-------- DATASET RECORDS --------
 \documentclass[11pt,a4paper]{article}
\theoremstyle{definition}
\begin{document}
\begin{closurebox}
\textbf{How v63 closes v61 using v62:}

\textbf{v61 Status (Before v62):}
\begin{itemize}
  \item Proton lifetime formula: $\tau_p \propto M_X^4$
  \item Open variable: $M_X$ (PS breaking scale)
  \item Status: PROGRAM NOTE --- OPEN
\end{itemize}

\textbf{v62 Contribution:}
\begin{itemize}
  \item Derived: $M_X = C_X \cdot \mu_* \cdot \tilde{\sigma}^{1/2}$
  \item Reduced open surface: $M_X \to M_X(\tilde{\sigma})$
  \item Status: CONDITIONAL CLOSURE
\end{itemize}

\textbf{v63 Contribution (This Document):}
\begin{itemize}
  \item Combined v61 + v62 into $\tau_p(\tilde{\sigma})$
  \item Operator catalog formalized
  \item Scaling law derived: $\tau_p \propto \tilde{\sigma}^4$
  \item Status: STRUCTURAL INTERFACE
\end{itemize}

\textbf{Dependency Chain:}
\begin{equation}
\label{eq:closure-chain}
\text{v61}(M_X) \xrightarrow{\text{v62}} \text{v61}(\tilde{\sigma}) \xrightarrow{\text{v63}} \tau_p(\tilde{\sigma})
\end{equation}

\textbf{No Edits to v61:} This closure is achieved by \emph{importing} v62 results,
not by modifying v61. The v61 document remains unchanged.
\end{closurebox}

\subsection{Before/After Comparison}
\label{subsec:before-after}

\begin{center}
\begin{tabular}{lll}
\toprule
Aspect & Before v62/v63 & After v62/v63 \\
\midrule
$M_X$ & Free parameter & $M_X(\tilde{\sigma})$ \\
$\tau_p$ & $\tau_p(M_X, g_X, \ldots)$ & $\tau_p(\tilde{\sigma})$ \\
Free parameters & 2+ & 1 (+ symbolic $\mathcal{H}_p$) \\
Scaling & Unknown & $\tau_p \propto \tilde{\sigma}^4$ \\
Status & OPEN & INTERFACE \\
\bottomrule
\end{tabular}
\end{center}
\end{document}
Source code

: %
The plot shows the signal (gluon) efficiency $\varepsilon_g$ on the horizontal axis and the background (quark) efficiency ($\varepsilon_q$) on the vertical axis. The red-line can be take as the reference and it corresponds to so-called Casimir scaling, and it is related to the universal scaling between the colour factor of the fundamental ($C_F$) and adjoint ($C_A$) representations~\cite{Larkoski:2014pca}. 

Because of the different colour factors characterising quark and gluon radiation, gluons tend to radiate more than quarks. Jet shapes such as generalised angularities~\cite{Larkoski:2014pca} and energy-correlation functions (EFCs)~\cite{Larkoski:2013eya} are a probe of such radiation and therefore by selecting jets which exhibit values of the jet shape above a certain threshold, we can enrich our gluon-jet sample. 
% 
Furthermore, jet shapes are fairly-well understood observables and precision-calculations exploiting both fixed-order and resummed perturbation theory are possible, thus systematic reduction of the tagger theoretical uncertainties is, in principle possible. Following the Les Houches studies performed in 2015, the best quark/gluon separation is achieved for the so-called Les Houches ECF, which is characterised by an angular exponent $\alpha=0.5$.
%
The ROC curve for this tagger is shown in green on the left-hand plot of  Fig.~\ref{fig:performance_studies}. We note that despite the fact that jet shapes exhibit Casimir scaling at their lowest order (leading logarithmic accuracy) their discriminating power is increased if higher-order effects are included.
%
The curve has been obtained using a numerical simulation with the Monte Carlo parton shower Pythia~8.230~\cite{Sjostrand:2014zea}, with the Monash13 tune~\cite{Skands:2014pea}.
--------
EXERCISE PROMPT:
Go through the material above and output exactly the lines from the one containing "Aspect & Before v62/v63 & After v62/v63 \\" through the one containing "The plot shows".

RESPONSE AREA:
Aspect & Before v62/v63 & After v62/v63 \\
\midrule
$M_X$ & Free parameter & $M_X(\tilde{\sigma})$ \\
$\tau_p$ & $\tau_p(M_X, g_X, \ldots)$ & $\tau_p(\tilde{\sigma})$ \\
Free parameters & 2+ & 1 (+ symbolic $\mathcal{H}_p$) \\
Scaling & Unknown & $\tau_p \propto \tilde{\sigma}^4$ \\
Status & OPEN & INTERFACE \\
\bottomrule
\end{tabular}
\end{center}
\end{document}
Source code

: %
The plot shows the signal (gluon) efficiency $\varepsilon_g$ on the horizontal axis and the background (quark) efficiency ($\varepsilon_q$) on the vertical axis. The red-line can be take as the reference and it corresponds to so-called Casimir scaling, and it is related to the universal scaling between the colour factor of the fundamental ($C_F$) and adjoint ($C_A$) representations~\cite{Larkoski:2014pca}. 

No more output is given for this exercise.